Debt consolidation is not without risks. Experts warn against consolidation unless you’re truly struggling to make minimum payments on your debts each month and are ready to turn over a new leaf with your spending habits. Here are the pros and cons of debt consolidation:


Short-term relief: A single loan with a lower interest rate, spread out over a longer term, can drastically reduce the amount you pay each month.
It’s easier to stay organized: It can be hard to keep track of several bills and monthly due dates, leading to more late or missed payments, but it’s easy to remember to pay just one bill.
No damage to your credit: Debt consolidation keeps your credit intact since you’re still paying off all of what you owe. This isn’t always the case with debt settlement, debt management plans, and bankruptcy.
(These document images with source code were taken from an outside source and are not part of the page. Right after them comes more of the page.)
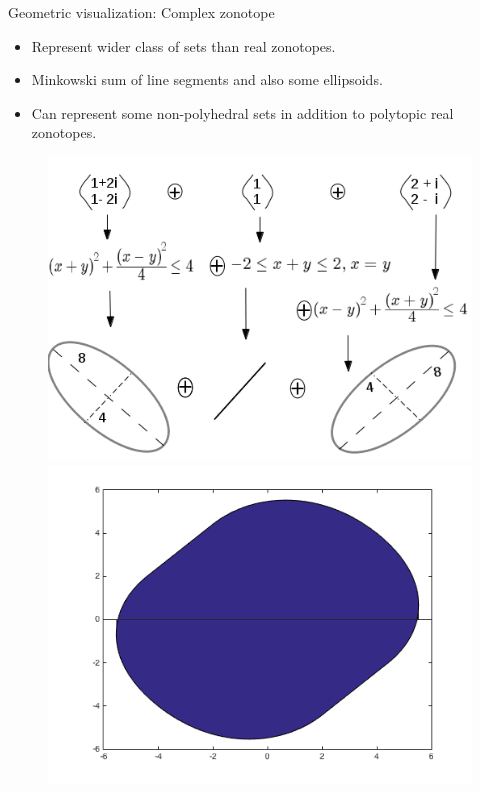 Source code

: \begin{frame}{Geometric visualization: Complex zonotope}
\begin{itemize}
\item Represent {\color{blue} wider class of sets} than {\color{purple} real zonotopes}.
\item {\color{blue} Minkowski sum} of {\color{purple}line segments}
and also {\color{blue} some ellipsoids}.
\item Can represent some {\color{blue} non-polyhedral} sets in
addition to {\color{purple} polytopic real zonotopes}.
\end{itemize}
%
\begin{figure}
\includegraphics[scale=0.45]{figures/complex-zonotope.png}
\includegraphics[scale=0.3]{figures/CZhull.png}
\end{figure}
%
\end{frame}

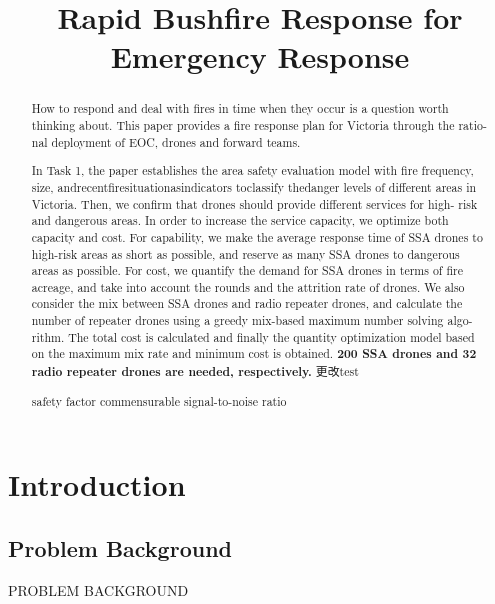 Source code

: \documentclass{mcmthesis}
\title{\textbf{Rapid Bushfire Response for Emergency Response}}
\begin{document}
\begin{abstract}
	\qquad How to respond and deal with fires in time when they occur is a question worth
	thinking about. This paper provides a fire response plan for Victoria through the ratio-
	nal deployment of EOC, drones and forward teams.

	In Task 1, the paper establishes the area safety evaluation model with fire frequency,
	size, andrecentfiresituationasindicators toclassify thedanger levels of different areas
	in Victoria. Then, we confirm that drones should provide different services for high-
	risk and dangerous areas. In order to increase the service capacity, we optimize both
	capacity and cost. For capability, we make the average response time of SSA drones
	to high-risk areas as short as possible, and reserve as many SSA drones to dangerous
	areas as possible. For cost, we quantify the demand for SSA drones in terms of fire
	acreage, and take into account the rounds and the attrition rate of drones. We also
	consider the mix between SSA drones and radio repeater drones, and calculate the
	number of repeater drones using a greedy mix-based maximum number solving algo-
	rithm. The total cost is calculated and finally the quantity optimization model based on
	the maximum mix rate and minimum cost is obtained.\textbf{ 200 SSA drones and 32 radio
		repeater drones are needed, respectively.}
	更改test
	\begin{keywords}
		safety factor \quad commensurable \quad signal-to-noise ratio
	\end{keywords}
\end{abstract}

\maketitle



\clearpage
\pagestyle{fancy}
\newpage
\setcounter{page}{1}

\newpage   %
\tableofcontents
\thispagestyle{empty}
\newpage

\section{Introduction}
\subsection{Problem Background}
PROBLEM BACKGROUND
\end{document}
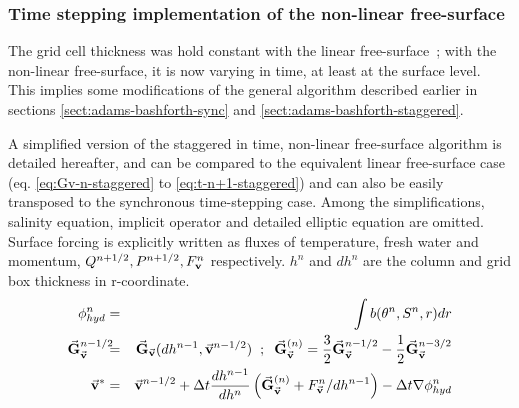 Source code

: \subsubsection{Time stepping implementation of the
non-linear free-surface}     
\label{sect:nonlin-freesurf-timestepping}

The grid cell thickness was hold constant with the linear
free-surface~; with the non-linear free-surface, it is now varying 
in time, at least at the surface level.
This implies some modifications of the general algorithm described 
earlier in sections \ref{sect:adams-bashforth-sync} and 
\ref{sect:adams-bashforth-staggered}.

A simplified version of the staggered in time, non-linear 
free-surface algorithm is detailed hereafter, and can be compared 
to the equivalent linear free-surface case (eq. \ref{eq:Gv-n-staggered}
to \ref{eq:t-n+1-staggered}) and can also be easily transposed
to the synchronous time-stepping case.
Among the simplifications, salinity equation, implicit operator
and detailed elliptic equation are omitted. Surface forcing is
explicitly written as fluxes of temperature, fresh water and
momentum, $Q^{n+1/2}, P^{n+1/2}, F_{\bf v}^n$ respectively.
$h^n$ and $dh^n$ are the column and grid box thickness in r-coordinate.
\begin{eqnarray}
\phi^{n}_{hyd} & = & \int b(\theta^{n},S^{n},r) dr
\label{eq:phi-hyd-nlfs} \\
\vec{\bf G}_{\vec{\bf v}}^{n-1/2}\hspace{-2mm} & = & 
\vec{\bf G}_{\vec{\bf v}} (dh^{n-1},\vec{\bf v}^{n-1/2})
\hspace{+2mm};\hspace{+2mm}
\vec{\bf G}_{\vec{\bf v}}^{(n)} =  
   \frac{3}{2} \vec{\bf G}_{\vec{\bf v}}^{n-1/2} 
-  \frac{1}{2} \vec{\bf G}_{\vec{\bf v}}^{n-3/2}
\label{eq:Gv-n-nlfs} \\
\vec{\bf v}^{*} & = & \vec{\bf v}^{n-1/2} + \Delta t \frac{dh^{n-1}}{dh^{n}} \left(
\vec{\bf G}_{\vec{\bf v}}^{(n)} + F_{\vec{\bf v}}^{n}/dh^{n-1} \right)
- \Delta t \nabla \phi_{hyd}^{n}
\label{eq:vstar-nlfs}
\end{eqnarray}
Long-term pain: Your lower monthly payment is usually the result of a longer payment term, not just a lower interest rate. In other words, instead of paying a lot for a short period, you’ll be paying a little for a long period. And you might be paying much more in interest over the long run, once it’s all said and done.
Big risks, depending on your new loan: If you use a secured loan to consolidate your debts, the collateral associated with that loan (for instance, your house) will be at risk if you can’t make your new payments. Falling behind on an unsecured loan isn’t as dire, but it could still trash your credit score.
You’re fighting debt with debt: While debt consolidation can work for the fiscally disciplined, bad habits might be the reason you’re considering consolidation in the first place. If you don’t change your habits, you may end up much deeper in debt than you were before you consolidated.